Die Zeit verging schnell während er noch in Gedanken war. Die Nacht hatte bereits die letzten Sonnenstrahlen verschlungen, draußen war es stockfinster.
Plötzlich erloschen die Lichter der Klinik. Alles war schwarz, nur der Monitor des EKGs erleuchtete noch schwach den Raum.
Er war verwundert, sein Gesicht war erfüllt von Überraschung, ein Gesicht voller Narben und alter Haut, aber auch vielen Sommersprossen und Lachfalten. Er konzentrierte sich auf das Tropfgeräusch der Infusion. Doch dann hörte er nichts mehr. Es war totenstill. Ihm kam es vor als ob die Kälte seinen Leib hinaufkriechen würde, durch die schützende Decke, seine letzte Hülle.
Dann als er zur Tür blickte kam die Erkenntnis.

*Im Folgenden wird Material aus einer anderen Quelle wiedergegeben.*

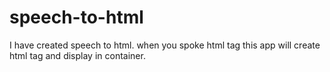 # speech-to-html
I have created speech to html. when you spoke html tag this app will create html tag and display in container.
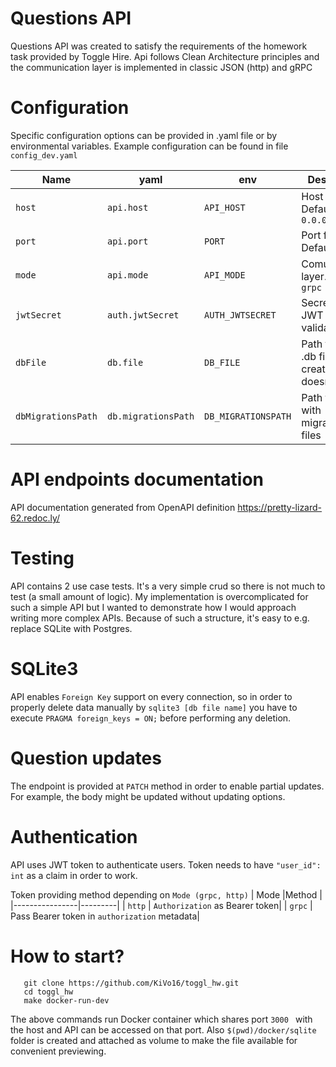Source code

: 
# Questions API
Questions API was created to satisfy the requirements of the homework task provided by Toggle Hire. Api follows Clean Architecture principles and the communication layer is implemented in classic JSON (http) and gRPC

# Configuration
Specific configuration options can be provided in .yaml file or by environmental variables. Example configuration can be found in file `config_dev.yaml`


|   Name             |yaml     |env         | Desciption |
|----------------|---------|------------| ------| 
|`host`|`api.host`     |`API_HOST`   | Host for api. Default: `0.0.0.0`
|`port`          |`api.port`            |`PORT`            | Port for api. Default: `3000`
|`mode`          |`api.mode`|`API_MODE`| Comunication layer. `http` or `grpc`
|`jwtSecret`          |`auth.jwtSecret`|`AUTH_JWTSECRET`| Secret for JWT token validation
|`dbFile`          |`db.file`|`DB_FILE`| Path to sqlite .db file. File is created if doesn't exists 
|`dbMigrationsPath`          |`db.migrationsPath`|`DB_MIGRATIONSPATH`| Path to folder with migration files

# API endpoints documentation
API documentation generated from OpenAPI definition
https://pretty-lizard-62.redoc.ly/

# Testing
API contains 2 use case tests. It's a very simple crud so there is not much to test (a small amount of logic). My implementation is overcomplicated for such a simple API but I wanted to demonstrate how I would approach writing more complex APIs. Because of such a structure, it's easy to e.g. replace SQLite with Postgres. 

# SQLite3
API enables `Foreign Key` support on every connection, so in order to properly delete data manually by `sqlite3 [db file name]` you have to execute `PRAGMA foreign_keys = ON;` before performing any deletion.

# Question updates
The endpoint is provided at `PATCH` method in order to enable partial updates. For example, the body might be updated without updating options.

# Authentication
API uses JWT token to authenticate users. Token needs to have `"user_id": int` as a claim in order to work. 

Token providing method depending on `Mode (grpc, http)`
|   Mode             |Method     |
|----------------|---------|
| `http` | `Authorization` as Bearer token|
| `grpc` | Pass Bearer token in `authorization` metadata|
# How to start?

       git clone https://github.com/KiVo16/toggl_hw.git
       cd toggl_hw
       make docker-run-dev
       
  The above commands run Docker container which shares port `3000 ` with the host and API can be accessed on that port. Also `$(pwd)/docker/sqlite` folder is created and attached as volume to make the file available for convenient previewing. 
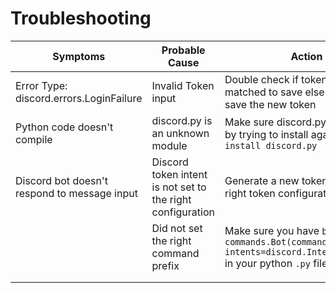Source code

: # Troubleshooting
  
| **Symptoms** | **Probable Cause** | **Action** |
| ------------ | ------------------ | ---------- |
| Error Type: discord.errors.LoginFailure | Invalid Token input | Double check if token is correctly matched to save else reset and save the new token | 
| Python code doesn't compile | discord.py is an unknown module  | Make sure discord.py is installed by trying to install again `pip install discord.py` |   
| Discord bot doesn't respond to message input  | Discord token intent is not set to the right configuration |  Generate a new token with the right token configuration  |   
|   | Did not set the right command prefix | Make sure you have `bot = commands.Bot(command_prefix='!', intents=discord.Intents.all())` in your python `.py` file |   
|   |   |   |   
|   |   |   |   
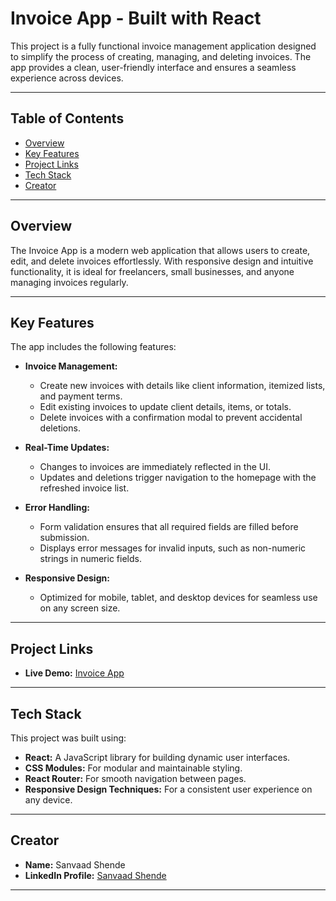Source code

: # Invoice App - Built with React

This project is a fully functional invoice management application designed to simplify the process of creating, managing, and deleting invoices. The app provides a clean, user-friendly interface and ensures a seamless experience across devices.

---

## Table of Contents

- [Overview](#overview)
- [Key Features](#key-features)
- [Project Links](#project-links)
- [Tech Stack](#tech-stack)
- [Creator](#creator)

---

## Overview

The Invoice App is a modern web application that allows users to create, edit, and delete invoices effortlessly. With responsive design and intuitive functionality, it is ideal for freelancers, small businesses, and anyone managing invoices regularly.

---

## Key Features

The app includes the following features:

- **Invoice Management:**
  - Create new invoices with details like client information, itemized lists, and payment terms.
  - Edit existing invoices to update client details, items, or totals.
  - Delete invoices with a confirmation modal to prevent accidental deletions.

- **Real-Time Updates:**
  - Changes to invoices are immediately reflected in the UI.
  - Updates and deletions trigger navigation to the homepage with the refreshed invoice list.

- **Error Handling:**
  - Form validation ensures that all required fields are filled before submission.
  - Displays error messages for invalid inputs, such as non-numeric strings in numeric fields.

- **Responsive Design:**
  - Optimized for mobile, tablet, and desktop devices for seamless use on any screen size.

---

## Project Links

- **Live Demo:** [Invoice App](https://invoice-app-netlify.netlify.app/)

---

## Tech Stack

This project was built using:

- **React:** A JavaScript library for building dynamic user interfaces.
- **CSS Modules:** For modular and maintainable styling.
- **React Router:** For smooth navigation between pages.
- **Responsive Design Techniques:** For a consistent user experience on any device.

---

## Creator

- **Name:** Sanvaad Shende
- **LinkedIn Profile:** [Sanvaad Shende](https://www.linkedin.com/in/sanvaad/)

---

Er war da. Gevatter Tod stand in der Tür, sofern man das über ihn sagen konnte. Er sah nicht furchterregend aus, Der Tod war einfach nur da, aber er stand nicht, er hatte keine gewöhnlichen Beine. Er schwebte vorwärts und fror mitten in seiner Bewegung ein. Er sah dem alten Mann in die Augen. Gevatter Tod sah sein Leben, er sah seine Missetaten und auch die Momente, die ihn wirklich ausmachten, die guten Taten, dieser Mann tat viele.
Der Körper des Greises war nicht mehr gefährlich, doch in seiner einnehmenden Ausstrahlung konnte man merken was für ein Mann er einmal war. Auch im Anblick von Gevatter Tod blieb er stark, denn er wusste, dass es Zeit war. Langsam beugte der Tod sich über ihn und hüllte ihn ein in ein wohliges Nichts, versteckt unter seinem Anschein und da lebte der alte Mann noch einmal, er sah seine Sohn, seine Enkel und seine Familie, er sah den Bettler, dem er ein Zuhause gab, sein erstes Treffen mit seiner Frau und all die Menschen, die ihm dankbar wahren. Der Todesschlaf sollte etwas schmerzloses sein und weil der alte Mann mehr Gutes tat als Böses, war der Tod barmherzig und zeigte ihm seine schlechten Taten nicht. Einen letzten Augenblick blickte er um sich, dann umschlang ihn Freund Hein und verschwand mit ihm dorthin, wo das danach sein sollte, dort, wo er hoffte, sie wiederzusehen.
In seinem Zimmer hörte man nur mehr das Tropfen einer Infusion, und man sah auf dem schimmernden Bildschirm nur mehr eine Linie, die sich kaum mehr bewegte, bis sie schließlich stoppte und der Ton des EKGs ins Nichts schrillte.